# [HOW TO COMPLETE THIS TASK]
Print every line of the listing below, starting with the line that holds "虚方法可以被子类继承和重写,这是虚方法的基本特性,通过virtual关键字声明。" and going on through the line that holds "7.在java中重写方法应遵循规则的包括", both included, and print nothing else.

# [DATASET RECORDS]
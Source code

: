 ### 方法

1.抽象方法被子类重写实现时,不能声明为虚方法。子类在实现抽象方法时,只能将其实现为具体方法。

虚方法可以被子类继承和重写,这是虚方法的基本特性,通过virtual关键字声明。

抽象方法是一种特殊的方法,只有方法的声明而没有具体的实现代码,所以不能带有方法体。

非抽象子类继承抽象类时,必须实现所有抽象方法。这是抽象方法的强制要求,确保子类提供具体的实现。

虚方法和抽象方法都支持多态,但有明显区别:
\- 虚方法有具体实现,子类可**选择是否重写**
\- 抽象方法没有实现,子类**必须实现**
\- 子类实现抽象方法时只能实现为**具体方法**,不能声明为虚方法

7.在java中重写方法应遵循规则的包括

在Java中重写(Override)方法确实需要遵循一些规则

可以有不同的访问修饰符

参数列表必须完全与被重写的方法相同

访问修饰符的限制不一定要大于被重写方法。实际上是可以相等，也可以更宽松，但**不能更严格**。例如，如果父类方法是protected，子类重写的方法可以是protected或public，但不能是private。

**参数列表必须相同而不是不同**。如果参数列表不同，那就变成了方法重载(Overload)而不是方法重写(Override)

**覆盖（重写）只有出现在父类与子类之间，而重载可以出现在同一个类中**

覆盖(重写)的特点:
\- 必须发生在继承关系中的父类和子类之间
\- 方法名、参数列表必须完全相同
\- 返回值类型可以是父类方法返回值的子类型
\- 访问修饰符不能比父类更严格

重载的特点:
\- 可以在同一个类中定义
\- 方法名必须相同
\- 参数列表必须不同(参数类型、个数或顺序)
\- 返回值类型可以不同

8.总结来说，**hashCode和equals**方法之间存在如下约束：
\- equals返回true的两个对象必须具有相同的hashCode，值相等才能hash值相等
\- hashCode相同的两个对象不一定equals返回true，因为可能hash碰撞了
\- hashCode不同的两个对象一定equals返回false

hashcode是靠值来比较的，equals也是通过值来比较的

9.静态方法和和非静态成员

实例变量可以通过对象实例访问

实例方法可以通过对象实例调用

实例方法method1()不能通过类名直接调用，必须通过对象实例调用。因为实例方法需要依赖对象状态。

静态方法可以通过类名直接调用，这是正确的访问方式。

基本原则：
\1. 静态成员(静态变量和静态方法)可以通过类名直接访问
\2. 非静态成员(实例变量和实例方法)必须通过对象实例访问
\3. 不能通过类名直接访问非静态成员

# [SOLUTION TO THIS TASK]
虚方法可以被子类继承和重写,这是虚方法的基本特性,通过virtual关键字声明。

抽象方法是一种特殊的方法,只有方法的声明而没有具体的实现代码,所以不能带有方法体。

非抽象子类继承抽象类时,必须实现所有抽象方法。这是抽象方法的强制要求,确保子类提供具体的实现。

虚方法和抽象方法都支持多态,但有明显区别:
\- 虚方法有具体实现,子类可**选择是否重写**
\- 抽象方法没有实现,子类**必须实现**
\- 子类实现抽象方法时只能实现为**具体方法**,不能声明为虚方法

7.在java中重写方法应遵循规则的包括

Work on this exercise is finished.